You don't need to wax it.... NS boards are fine straight out the bag. Have fun


----------



## AngryHugo (Oct 8, 2009)

yeah, that Saucer Wax is pretty nice. might have to track some down.


----------



## songa (Oct 8, 2010)

my new SL needed a waxing after day 1 at killington last week. it was all man made, granular type stuff tho so that couldve made it lose wax faster.


----------



## B.Gilly (Jul 23, 2008)

AngryHugo said:


> yeah, that Saucer Wax is pretty nice. might have to track some down.


Can find it here.
Saucer Wax


----------



## shifty00 (Oct 17, 2010)

Snowolf said:


> With the soft, fluffy pow we all got here in the PNW this week, unwrap that bad boy and go ride. Wax it afterward....:thumbsup:


I hate you guys so much right now...


----------



## BurtonAvenger (Aug 14, 2007)

It's a roll wax it doesn't do shit if you're going to be anal about waxing go hot wax it.


----------



## MistahTaki (Apr 24, 2010)

BurtonAvenger said:


> It's a roll wax it doesn't do shit if you're going to be anal about waxing go hot wax it.


someone didnt get enough hugs when they were little.


----------



## Xelorz (Nov 4, 2010)

MistahTaki said:


> someone didnt get enough hugs when they were little.

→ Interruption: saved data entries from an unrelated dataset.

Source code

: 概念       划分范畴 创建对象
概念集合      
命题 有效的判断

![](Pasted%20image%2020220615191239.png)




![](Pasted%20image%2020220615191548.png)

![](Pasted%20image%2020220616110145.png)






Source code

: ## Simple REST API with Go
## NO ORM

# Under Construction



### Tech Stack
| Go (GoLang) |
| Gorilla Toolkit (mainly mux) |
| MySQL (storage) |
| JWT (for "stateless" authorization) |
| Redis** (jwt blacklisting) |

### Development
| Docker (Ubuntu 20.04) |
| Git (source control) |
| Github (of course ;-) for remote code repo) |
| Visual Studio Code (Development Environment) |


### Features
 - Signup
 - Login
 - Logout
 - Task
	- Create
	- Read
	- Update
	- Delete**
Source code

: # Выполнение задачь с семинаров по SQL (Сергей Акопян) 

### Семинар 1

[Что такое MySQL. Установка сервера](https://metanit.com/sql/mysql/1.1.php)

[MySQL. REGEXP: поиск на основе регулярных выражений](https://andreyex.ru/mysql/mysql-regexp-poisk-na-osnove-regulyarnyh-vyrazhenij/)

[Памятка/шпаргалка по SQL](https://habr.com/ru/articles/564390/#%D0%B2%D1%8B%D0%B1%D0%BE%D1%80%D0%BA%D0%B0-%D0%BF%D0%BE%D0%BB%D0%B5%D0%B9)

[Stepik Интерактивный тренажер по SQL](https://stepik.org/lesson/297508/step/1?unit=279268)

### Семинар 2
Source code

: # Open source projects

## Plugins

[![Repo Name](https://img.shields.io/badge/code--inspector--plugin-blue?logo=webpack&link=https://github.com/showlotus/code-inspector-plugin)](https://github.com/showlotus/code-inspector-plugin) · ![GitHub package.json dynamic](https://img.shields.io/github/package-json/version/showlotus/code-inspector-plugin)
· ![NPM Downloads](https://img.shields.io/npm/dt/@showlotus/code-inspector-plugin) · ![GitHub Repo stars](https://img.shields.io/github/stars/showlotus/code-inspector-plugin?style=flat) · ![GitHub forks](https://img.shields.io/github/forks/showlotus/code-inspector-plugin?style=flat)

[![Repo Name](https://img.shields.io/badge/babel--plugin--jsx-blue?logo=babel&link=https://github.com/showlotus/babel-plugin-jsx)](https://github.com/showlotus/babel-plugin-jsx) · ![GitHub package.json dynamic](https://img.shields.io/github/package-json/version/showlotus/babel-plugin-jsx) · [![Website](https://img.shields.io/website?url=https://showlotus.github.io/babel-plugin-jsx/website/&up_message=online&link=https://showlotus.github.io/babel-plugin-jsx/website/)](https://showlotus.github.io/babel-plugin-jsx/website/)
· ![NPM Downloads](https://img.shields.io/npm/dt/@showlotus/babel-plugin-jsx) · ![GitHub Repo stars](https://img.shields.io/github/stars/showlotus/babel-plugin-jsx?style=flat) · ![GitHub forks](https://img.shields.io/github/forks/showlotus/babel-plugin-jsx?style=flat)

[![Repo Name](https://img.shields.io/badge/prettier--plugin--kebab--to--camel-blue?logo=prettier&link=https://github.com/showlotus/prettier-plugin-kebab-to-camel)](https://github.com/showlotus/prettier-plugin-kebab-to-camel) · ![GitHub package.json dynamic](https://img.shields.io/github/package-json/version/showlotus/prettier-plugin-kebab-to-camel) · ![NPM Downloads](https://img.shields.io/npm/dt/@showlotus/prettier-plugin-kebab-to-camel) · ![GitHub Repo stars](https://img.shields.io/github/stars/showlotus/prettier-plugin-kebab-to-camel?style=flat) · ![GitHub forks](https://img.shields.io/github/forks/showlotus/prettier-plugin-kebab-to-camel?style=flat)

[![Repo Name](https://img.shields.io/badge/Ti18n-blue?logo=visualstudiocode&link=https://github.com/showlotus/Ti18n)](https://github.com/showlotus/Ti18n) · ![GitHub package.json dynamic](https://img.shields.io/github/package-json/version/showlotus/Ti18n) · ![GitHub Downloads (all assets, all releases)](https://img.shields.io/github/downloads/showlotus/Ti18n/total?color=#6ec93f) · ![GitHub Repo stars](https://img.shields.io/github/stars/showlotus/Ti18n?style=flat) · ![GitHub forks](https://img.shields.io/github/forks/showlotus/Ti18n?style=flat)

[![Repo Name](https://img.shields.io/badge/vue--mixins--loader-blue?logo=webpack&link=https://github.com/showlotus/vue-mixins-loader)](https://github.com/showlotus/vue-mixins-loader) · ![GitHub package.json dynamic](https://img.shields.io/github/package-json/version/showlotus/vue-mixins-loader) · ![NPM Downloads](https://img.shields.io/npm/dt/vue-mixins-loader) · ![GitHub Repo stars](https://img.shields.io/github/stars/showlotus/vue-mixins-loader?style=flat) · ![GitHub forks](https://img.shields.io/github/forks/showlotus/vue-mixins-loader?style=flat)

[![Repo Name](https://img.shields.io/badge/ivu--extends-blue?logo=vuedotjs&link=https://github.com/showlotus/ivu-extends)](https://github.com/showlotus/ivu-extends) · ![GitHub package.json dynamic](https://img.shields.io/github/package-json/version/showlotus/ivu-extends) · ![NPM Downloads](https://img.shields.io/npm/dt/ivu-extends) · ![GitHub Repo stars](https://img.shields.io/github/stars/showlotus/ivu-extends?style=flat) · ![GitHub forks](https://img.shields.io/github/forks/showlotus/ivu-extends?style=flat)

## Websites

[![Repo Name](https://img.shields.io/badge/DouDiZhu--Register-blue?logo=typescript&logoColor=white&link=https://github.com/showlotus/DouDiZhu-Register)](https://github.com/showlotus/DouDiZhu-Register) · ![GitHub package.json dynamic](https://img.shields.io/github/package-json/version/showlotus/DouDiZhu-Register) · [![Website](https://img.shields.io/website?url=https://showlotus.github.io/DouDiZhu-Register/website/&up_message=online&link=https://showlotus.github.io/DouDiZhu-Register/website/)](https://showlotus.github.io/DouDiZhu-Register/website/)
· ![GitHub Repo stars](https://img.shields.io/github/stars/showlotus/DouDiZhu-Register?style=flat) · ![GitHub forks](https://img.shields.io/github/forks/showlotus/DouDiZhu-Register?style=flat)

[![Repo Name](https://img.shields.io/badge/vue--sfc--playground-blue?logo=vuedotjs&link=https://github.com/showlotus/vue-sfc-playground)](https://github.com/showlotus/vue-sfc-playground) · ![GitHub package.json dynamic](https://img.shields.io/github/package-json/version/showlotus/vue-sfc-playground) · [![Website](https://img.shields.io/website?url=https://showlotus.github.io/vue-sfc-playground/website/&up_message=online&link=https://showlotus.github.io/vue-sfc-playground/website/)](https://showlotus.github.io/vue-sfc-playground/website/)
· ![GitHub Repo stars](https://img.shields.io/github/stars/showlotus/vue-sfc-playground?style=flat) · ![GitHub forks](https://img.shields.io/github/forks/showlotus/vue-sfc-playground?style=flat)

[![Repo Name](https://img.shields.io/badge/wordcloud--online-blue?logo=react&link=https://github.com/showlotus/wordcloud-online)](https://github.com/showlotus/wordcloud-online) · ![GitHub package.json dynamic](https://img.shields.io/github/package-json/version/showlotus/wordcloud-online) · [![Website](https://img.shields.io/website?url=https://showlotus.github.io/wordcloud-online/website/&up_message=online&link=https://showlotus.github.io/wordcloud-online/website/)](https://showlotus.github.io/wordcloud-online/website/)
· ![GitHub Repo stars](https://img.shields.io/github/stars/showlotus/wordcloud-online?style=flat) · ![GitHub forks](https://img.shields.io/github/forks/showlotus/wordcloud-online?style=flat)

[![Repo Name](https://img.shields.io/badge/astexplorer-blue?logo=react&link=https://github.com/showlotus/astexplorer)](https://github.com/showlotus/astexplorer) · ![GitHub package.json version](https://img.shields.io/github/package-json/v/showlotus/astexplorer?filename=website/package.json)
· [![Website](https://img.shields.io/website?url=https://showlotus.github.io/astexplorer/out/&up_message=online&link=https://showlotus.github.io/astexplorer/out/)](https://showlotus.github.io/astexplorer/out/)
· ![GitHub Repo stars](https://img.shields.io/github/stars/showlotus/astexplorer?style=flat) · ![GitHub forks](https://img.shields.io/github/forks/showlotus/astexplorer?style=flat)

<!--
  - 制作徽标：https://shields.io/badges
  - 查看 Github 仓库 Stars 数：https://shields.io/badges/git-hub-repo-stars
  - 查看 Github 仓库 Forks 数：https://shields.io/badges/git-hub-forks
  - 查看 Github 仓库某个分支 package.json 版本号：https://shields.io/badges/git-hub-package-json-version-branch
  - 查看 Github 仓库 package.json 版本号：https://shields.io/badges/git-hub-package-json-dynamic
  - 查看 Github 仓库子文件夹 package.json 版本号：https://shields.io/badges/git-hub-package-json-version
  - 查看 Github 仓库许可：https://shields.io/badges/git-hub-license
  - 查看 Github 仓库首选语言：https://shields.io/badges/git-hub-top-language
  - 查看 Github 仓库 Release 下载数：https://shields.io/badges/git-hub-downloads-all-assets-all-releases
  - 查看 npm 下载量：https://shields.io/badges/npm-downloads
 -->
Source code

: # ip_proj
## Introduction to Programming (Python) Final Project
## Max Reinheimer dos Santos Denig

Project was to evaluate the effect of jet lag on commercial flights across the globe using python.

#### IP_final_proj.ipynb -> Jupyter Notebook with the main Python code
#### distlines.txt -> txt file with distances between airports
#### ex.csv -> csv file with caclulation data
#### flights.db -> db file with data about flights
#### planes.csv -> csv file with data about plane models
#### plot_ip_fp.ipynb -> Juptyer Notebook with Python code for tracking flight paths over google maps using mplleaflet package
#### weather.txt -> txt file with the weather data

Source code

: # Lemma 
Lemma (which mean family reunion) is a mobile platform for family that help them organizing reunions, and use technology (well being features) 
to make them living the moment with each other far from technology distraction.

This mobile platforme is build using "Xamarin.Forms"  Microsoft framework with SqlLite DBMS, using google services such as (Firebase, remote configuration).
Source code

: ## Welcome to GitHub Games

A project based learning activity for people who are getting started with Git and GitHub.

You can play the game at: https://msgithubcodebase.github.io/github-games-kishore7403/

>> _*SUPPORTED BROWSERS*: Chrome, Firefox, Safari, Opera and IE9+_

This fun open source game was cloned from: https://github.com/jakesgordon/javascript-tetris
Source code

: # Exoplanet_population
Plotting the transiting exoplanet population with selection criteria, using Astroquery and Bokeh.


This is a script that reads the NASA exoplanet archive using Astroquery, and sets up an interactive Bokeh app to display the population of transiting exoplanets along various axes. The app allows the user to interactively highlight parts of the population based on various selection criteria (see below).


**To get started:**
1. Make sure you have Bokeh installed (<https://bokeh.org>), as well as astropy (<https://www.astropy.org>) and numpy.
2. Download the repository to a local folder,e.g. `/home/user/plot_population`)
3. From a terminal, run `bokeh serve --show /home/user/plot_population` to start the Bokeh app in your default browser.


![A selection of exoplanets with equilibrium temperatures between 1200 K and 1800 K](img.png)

Daddy always said beating my ass with a stick is a better type of love then hugs.


----------



## MistahTaki (Apr 24, 2010)

Xelorz said:


> Daddy always said beating my ass with a stick is a better type of love then hugs.


that might be his case


----------



## BurtonAvenger (Aug 14, 2007)

And someone doesn't know the difference between factory wax and a hot wax, must suck being you.


----------



## MistahTaki (Apr 24, 2010)

BurtonAvenger said:


> And someone doesn't know the difference between factory wax and a hot wax, must suck being you.


....... :laugh: :laugh:

what are you saying?


----------



## legallyillegal (Oct 6, 2008)




----------



## MistahTaki (Apr 24, 2010)

legallyillegal said:


>


OMG! there it is again.


----------



## Triple8Sol (Nov 24, 2008)

My opinion is that any new board should be waxed before seeing snow. I also realize that most people don't care of their gear as well as I tend to. I hope you didn't take your brand new board though! I debated taking my new Heritage, but ended taking the rock board again. Glad I did because I definitely hit some rocks each time I made the mistake of ducking into the trees.


----------